Now I have time to write a little summary.
Enumeration is the key factor to gain full access. There are several fine clues that help you to find vulnerabilities. You should record all little details and analyze them.
First stage: Information gathering
First exploit: nice idea to implement a well-known vulnerability type in an unexpected place. You need to use manual technique instead the usual open-source tool. It can cause problem for people who don’t understand the essence of this attack, but easily solvable if you have basic manual practice in this area.
Second “exploit”: this is an old-school reconnaissance method, based on a configuration vulnerability which is very rare in modern environments, but I met it about 15 years ago.
Second stage: Initial foothold
This phase is based on a very original idea and answer why machine maker chose “Scavenger” as a name of the box. You need to execute a usual web enumeration process and spot some strange thing.
Third exploit: after you find that strange thing, you need to do some fuzzing. If it is successful, you will have limited remote access to the box.

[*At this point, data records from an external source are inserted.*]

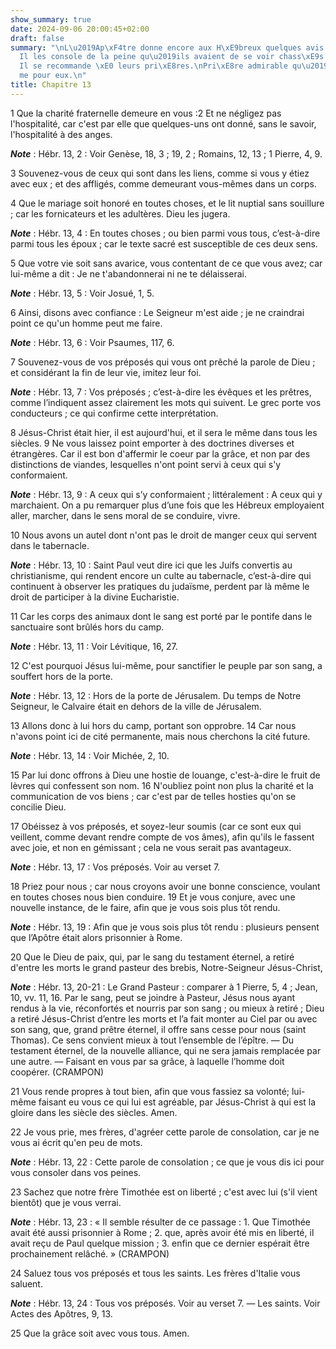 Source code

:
 ```yaml
---
show_summary: true
date: 2024-09-06 20:00:45+02:00
draft: false
summary: "\nL\u2019Ap\xF4tre donne encore aux H\xE9breux quelques avis particuliers.\n\
  Il les console de la peine qu\u2019ils avaient de se voir chass\xE9s de la synagogue.\n\
  Il se recommande \xE0 leurs pri\xE8res.\nPri\xE8re admirable qu\u2019il fait lui-m\xEA\
  me pour eux.\n"
title: Chapitre 13
---
```





1 Que la charité fraternelle demeure en vous :2 Et ne négligez pas l'hospitalité, car c'est par elle que quelques-uns ont donné, sans le savoir, l'hospitalité à des anges.

***Note*** :  Hébr. 13, 2 : Voir Genèse, 18, 3 ; 19, 2 ; Romains, 12, 13 ; 1 Pierre, 4, 9.

3 Souvenez-vous de ceux qui sont dans les liens, comme si vous y étiez avec eux ; et des affligés, comme demeurant vous-mêmes dans un corps.


4 Que le mariage soit honoré en toutes choses, et le lit nuptial sans souillure ; car les fornicateurs et les adultères. Dieu les jugera.

***Note*** :  Hébr. 13, 4 : En toutes choses ; ou bien parmi vous tous, c’est-à-dire parmi tous les époux ; car le texte sacré est susceptible de ces deux sens.


5 Que votre vie soit sans avarice, vous contentant de ce que vous avez; car lui-même a dit : Je ne t'abandonnerai ni ne te délaisserai.

***Note*** :  Hébr. 13, 5 : Voir Josué, 1, 5.

6 Ainsi, disons avec confiance : Le Seigneur m'est aide ; je ne craindrai point ce qu'un homme peut me faire.

***Note*** :  Hébr. 13, 6 : Voir Psaumes, 117, 6.


7 Souvenez-vous de vos préposés qui vous ont prêché la parole de Dieu ; et considérant la fin de leur vie, imitez leur foi.

***Note*** :  Hébr. 13, 7 : Vos préposés ; c’est-à-dire les évêques et les prêtres, comme l’indiquent assez clairement les mots qui suivent. Le grec porte vos conducteurs ; ce qui confirme cette interprétation.

8 Jésus-Christ était hier, il est aujourd'hui, et il sera le même dans tous les siècles. 9 Ne vous laissez point emporter à des doctrines diverses et étrangères. Car il est bon d'affermir le coeur par la grâce, et non par des distinctions de viandes, lesquelles n'ont point servi à ceux qui s'y conformaient.

***Note*** :  Hébr. 13, 9 : A ceux qui s’y conformaient ; littéralement : A ceux qui y marchaient. On a pu remarquer plus d’une fois que les Hébreux employaient aller, marcher, dans le sens moral de se conduire, vivre.

10 Nous avons un autel dont n'ont pas le droit de manger ceux qui servent dans le tabernacle.

***Note*** :  Hébr. 13, 10 : Saint Paul veut dire ici que les Juifs convertis au christianisme, qui rendent encore un culte au tabernacle, c’est-à-dire qui continuent à observer les pratiques du judaïsme, perdent par là même le droit de participer à la divine Eucharistie.

11 Car les corps des animaux dont le sang est porté par le pontife dans le sanctuaire sont brûlés hors du camp.

***Note*** :  Hébr. 13, 11 : Voir Lévitique, 16, 27.

12 C'est pourquoi Jésus lui-même, pour sanctifier le peuple par son sang, a souffert hors de la porte.

***Note*** :  Hébr. 13, 12 : Hors de la porte de Jérusalem. Du temps de Notre Seigneur, le Calvaire était en dehors de la ville de Jérusalem.

13 Allons donc à lui hors du camp, portant son opprobre. 14 Car nous n'avons point ici de cité permanente, mais nous cherchons la cité future.

***Note*** :  Hébr. 13, 14 : Voir Michée, 2, 10.

15 Par lui donc offrons à Dieu une hostie de louange, c'est-à-dire le fruit de lèvres qui confessent son nom. 16 N'oubliez point non plus la charité et la communication de vos biens ; car c'est par de telles hosties qu'on se concilie Dieu.


17 Obéissez à vos préposés, et soyez-leur soumis (car ce sont eux qui veillent, comme devant rendre compte de vos âmes), afin qu'ils le fassent avec joie, et non en gémissant ; cela ne vous serait pas avantageux.

***Note*** :  Hébr. 13, 17 : Vos préposés. Voir au verset 7.


18 Priez pour nous ; car nous croyons avoir une bonne conscience, voulant en toutes choses nous bien conduire. 19 Et je vous conjure, avec une nouvelle instance, de le faire, afin que je vous sois plus tôt rendu.

***Note*** :  Hébr. 13, 19 : Afin que je vous sois plus tôt rendu : plusieurs pensent que l’Apôtre était alors prisonnier à Rome.


20 Que le Dieu de paix, qui, par le sang du testament éternel, a retiré d'entre les morts le grand pasteur des brebis, Notre-Seigneur Jésus-Christ,

***Note*** :  Hébr. 13, 20-21 : Le Grand Pasteur : comparer à 1 Pierre, 5, 4 ; Jean, 10, vv. 11, 16. Par le sang, peut se joindre à Pasteur, Jésus nous ayant rendus à la vie, réconfortés et nourris par son sang ; ou mieux à retiré ; Dieu a retiré Jésus-Christ d’entre les morts et l’a fait monter au Ciel par ou avec son sang, que, grand prêtre éternel, il offre sans cesse pour nous (saint Thomas). Ce sens convient mieux à tout l’ensemble de l’épître. ― Du testament éternel, de la nouvelle alliance, qui ne sera jamais remplacée par une autre. ― Faisant en vous par sa grâce, à laquelle l’homme doit coopérer. (CRAMPON)

21 Vous rende propres à tout bien, afin que vous fassiez sa volonté; lui-même faisant eu vous ce qui lui est agréable, par Jésus-Christ à qui est la gloire dans les siècle des siècles. Amen.


22 Je vous prie, mes frères, d'agréer cette parole de consolation, car je ne vous ai écrit qu'en peu de mots.

***Note*** :  Hébr. 13, 22 : Cette parole de consolation ; ce que je vous dis ici pour vous consoler dans vos peines.


23 Sachez que notre frère Timothée est on liberté ; c'est avec lui (s'il vient bientôt) que je vous verrai.

***Note*** :  Hébr. 13, 23 : « Il semble résulter de ce passage : 1. Que Timothée avait été aussi prisonnier à Rome ; 2. que, après avoir été mis en liberté, il avait reçu de Paul quelque mission ; 3. enfin que ce dernier espérait être prochainement relâché. » (CRAMPON)


24 Saluez tous vos préposés et tous les saints. Les frères d'Italie vous saluent.

***Note*** :  Hébr. 13, 24 : Tous vos préposés. Voir au verset 7. ― Les saints. Voir Actes des Apôtres, 9, 13.

25 Que la grâce soit avec vous tous. Amen.
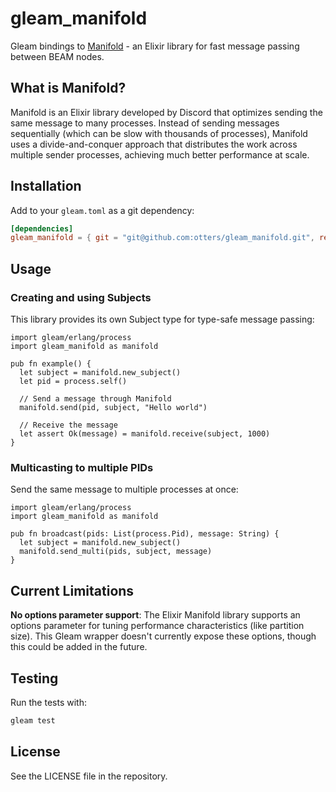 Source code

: # gleam_manifold

Gleam bindings to [Manifold](https://github.com/discord/manifold) - an Elixir library for fast message passing between BEAM nodes.

## What is Manifold?

Manifold is an Elixir library developed by Discord that optimizes sending the same message to many processes. Instead of sending messages sequentially (which can be slow with thousands of processes), Manifold uses a divide-and-conquer approach that distributes the work across multiple sender processes, achieving much better performance at scale.

## Installation

Add to your `gleam.toml` as a git dependency:

```toml
[dependencies]
gleam_manifold = { git = "git@github.com:otters/gleam_manifold.git", ref = "<commit hash>" }
```

## Usage

### Creating and using Subjects

This library provides its own Subject type for type-safe message passing:

```gleam
import gleam/erlang/process
import gleam_manifold as manifold

pub fn example() {
  let subject = manifold.new_subject()
  let pid = process.self()

  // Send a message through Manifold
  manifold.send(pid, subject, "Hello world")

  // Receive the message
  let assert Ok(message) = manifold.receive(subject, 1000)
}
```

### Multicasting to multiple PIDs

Send the same message to multiple processes at once:

```gleam
import gleam/erlang/process
import gleam_manifold as manifold

pub fn broadcast(pids: List(process.Pid), message: String) {
  let subject = manifold.new_subject()
  manifold.send_multi(pids, subject, message)
}
```

## Current Limitations

**No options parameter support**: The Elixir Manifold library supports an options parameter for tuning performance characteristics (like partition size). This Gleam wrapper doesn't currently expose these options, though this could be added in the future.

## Testing

Run the tests with:

```bash
gleam test
```

## License

See the LICENSE file in the repository.
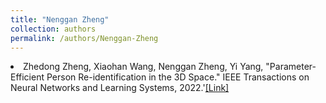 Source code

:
 ```yaml
---
title: "Nenggan Zheng"
collection: authors
permalink: /authors/Nenggan-Zheng
---
```

 <li> Zhedong Zheng,  Xiaohan Wang,  Nenggan Zheng,  Yi Yang, &quot;Parameter-Efficient Person Re-identification in the 3D Space.&quot; IEEE Transactions on Neural Networks and Learning Systems, 2022.'<a href='https://zdzheng.xyz/publication/Paramete2022'>[Link]</a> </li>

Third stage: More enumeration
This is the typical “cd subdir; ls -la;” loop. Check all directories that you can access, search for sensitive information. After you find that information, it will be obvious what you have to do. If you do it, you will have access a very important data source. Analyze it! You can use Google to find details about those things.
Fourth stage: User access
Fourth exploit: this is a public exploit, which is a module of a well-known penetration testing framework. The execution of this exploit is very slow, and you need to configure a timeout parameter and change the payload to run it successfully. I used this exploit to gain limited remote access in the name of another user.
Fifth stage: Root access
Using the new remote access opportunity, based on enumerated information from the third stage, you can find an important executable. You can download it easily and can execute a basic reverse engineering process to gain “magic” word. If you have that word, you can type only one line of instructions to gain the content of root.txt.
Bonus stage: Unlimited root access
Only two commands are needed to provide root SSH connection to the box. If you execute them, do not forget to reset the machine.